Christianity has always viewed the present state of matter as being the result of a fall into sin.... The fall of man changed the whole of nature, including the nature of matter itself, which was cursed by God.

Professor Andreyev finds that Bergson and Poincare have glimpsed this idea in modern times -- but of course it is only our Orthodox Holy Fathers who have spoken clearly and authoritatively about it.

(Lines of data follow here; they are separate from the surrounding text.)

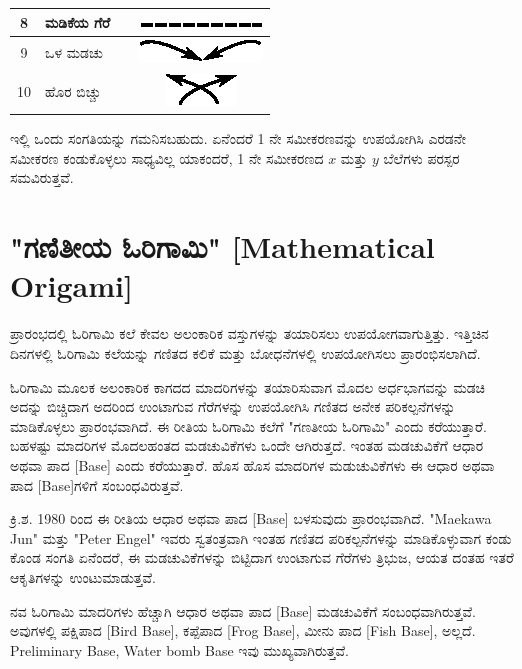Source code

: \begin{longtable}[l]{|c|l|l|c|}
\hline
8 & ಮಡಿಕೆಯ ಗೆರೆ & & {\includegraphics[scale=.98]{src/figure/chap1/fig1a_8.eps}}\\[0.1cm]
\hline
9 & ಒಳ ಮಡಚು & & {\includegraphics[scale=.98]{src/figure/chap1/fig1a_10.eps}}\\[0.1cm]
\hline
10 & ಹೊರ ಬಿಚ್ಚು & & {\includegraphics[scale=.98]{src/figure/chap1/fig1a_11.eps}}\\[0.1cm]
\hline
\end{longtable}

\smallskip

ಇಲ್ಲಿ ಒಂದು ಸಂಗತಿಯನ್ನು ಗಮನಿಸಬಹುದು. ಏನೆಂದರೆ 1 ನೇ ಸಮೀಕರಣವನ್ನು ಉಪಯೋಗಿಸಿ ಎರಡನೇ ಸಮೀಕರಣ ಕಂಡುಕೊಳ್ಳಲು ಸಾಧ್ಯವಿಲ್ಲ ಯಾಕಂದರೆ, 1 ನೇ ಸಮೀಕರಣದ $x$ ಮತ್ತು $y$  ಬೆಲೆಗಳು ಪರಸ್ಪರ ಸಮವಿರುತ್ತವೆ. 


\section{"ಗಣಿತೀಯ ಓರಿಗಾಮಿ" [Mathematical Origami]}\label{sec1.4}%
ಪ್ರಾರಂಭದಲ್ಲಿ ಓರಿಗಾಮಿ ಕಲೆ ಕೇವಲ ಅಲಂಕಾರಿಕ ವಸ್ತುಗಳನ್ನು ತಯಾರಿಸಲು ಉಪಯೋಗವಾಗುತ್ತಿತ್ತು. ಇತ್ತಿಚಿನ ದಿನಗಳಲ್ಲಿ ಓರಿಗಾಮಿ ಕಲೆಯನ್ನು ಗಣಿತದ ಕಲಿಕೆ ಮತ್ತು ಬೋಧನೆಗಳಲ್ಲಿ ಉಪಯೋಗಿಸಲು ಪ್ರಾರಂಭಿಸಲಾಗಿದೆ. 

\smallskip

ಓರಿಗಾಮಿ ಮೂಲಕ ಅಲಂಕಾರಿಕ ಕಾಗದದ ಮಾದರಿಗಳನ್ನು ತಯಾರಿಸುವಾಗ ಮೊದಲ ಅರ್ಧಭಾಗವನ್ನು ಮಡಚಿ ಅದನ್ನು ಬಿಚ್ಚಿದಾಗ ಅದರಿಂದ ಉಂಟಾಗುವ ಗೆರೆಗಳನ್ನು ಉಪಯೋಗಿಸಿ ಗಣಿತದ ಅನೇಕ ಪರಿಕಲ್ಪನೆಗಳನ್ನು ಮಾಡಿಕೊಳ್ಳಲು ಪ್ರಾರಂಭವಾಗಿದೆ. ಈ ರೀತಿಯ ಓರಿಗಾಮಿ ಕಲೆಗೆ "ಗಣತೀಯ ಓರಿಗಾಮಿ" ಎಂದು ಕರೆಯುತ್ತಾರೆ. ಬಹಳಷ್ಟು ಮಾದರಿಗಳ ಮೊದಲಹಂತದ ಮಡಚುವಿಕೆಗಳು ಒಂದೇ ಆಗಿರುತ್ತದೆ. ಇಂತಹ ಮಡಚುವಿಕೆಗೆ ಆಧಾರ ಅಥವಾ ಪಾದ [Base] ಎಂದು ಕರೆಯುತ್ತಾರೆ. ಹೊಸ ಹೊಸ ಮಾದರಿಗಳ ಮಡುಚುವಿಕೆಗಳು ಈ ಆಧಾರ ಅಥವಾ ಪಾದ [Base]ಗಳಿಗೆ ಸಂಬಂಧವಿರುತ್ತವೆ.

\smallskip

ಕ್ರಿ.ಶ. 1980 ರಿಂದ ಈ ರೀತಿಯ ಆಧಾರ ಅಥವಾ ಪಾದ [Base] ಬಳಸುವುದು ಪ್ರಾರಂಭವಾಗಿದೆ. "Maekawa Jun" ಮತ್ತು "Peter Engel" ಇವರು ಸ್ವತಂತ್ರವಾಗಿ ಇಂತಹ ಗಣಿತದ ಪರಿಕಲ್ಪನೆಗಳನ್ನು ಮಾಡಿಕೊಳ್ಳುವಾಗ ಕಂಡು ಕೊಂಡ ಸಂಗತಿ ಏನೆಂದರೆ, ಈ ಮಡಚುವಿಕೆಗಳನ್ನು ಬಿಟ್ಟಿದಾಗ ಉಂಟಾಗುವ ಗೆರೆಗಳು ತ್ರಿಭುಜ, ಆಯತ ದಂತಹ ಇತರೆ ಆಕೃತಿಗಳನ್ನು ಉಂಟುಮಾಡುತ್ತವೆ. 
\smallskip

ನವ ಓರಿಗಾಮಿ ಮಾದರಿಗಳು ಹೆಚ್ಚಾಗಿ ಆಧಾರ ಅಥವಾ ಪಾದ [Base] ಮಡಚುವಿಕೆಗೆ ಸಂಬಂಧವಾಗಿರುತ್ತವೆ. ಅವುಗಳಲ್ಲಿ ಪಕ್ಷಿಪಾದ [Bird Base], ಕಪ್ಪೆಪಾದ [Frog Base], ಮೀನು ಪಾದ [Fish Base], ಅಲ್ಲದೆ. Preliminary Base, Water bomb Base ಇವು ಮುಖ್ಯವಾಗಿರುತ್ತವೆ.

The vague teaching on Paradise and creation of Roman Catholicism-and of those Orthodox Christians who are under Western influence in this matter-has deep roots in the past of Western Europe.  The Roman Catholic scholastic tradition, even at the height of its medieval glory, already taught a false doctrine of man, and one which doubtless paved the way for the later acceptance of evolutionism, first in the apostate West, and then in the minds of Orthodox Christians who are insufficiently aware of their patristic tradition and so have fallen under foreign influences.  In fact the teaching of Thomas Aquinas, unlike the Orthodox patristic teaching, in its doctrine of man is quite compatible with the idea of evolution which you advocate.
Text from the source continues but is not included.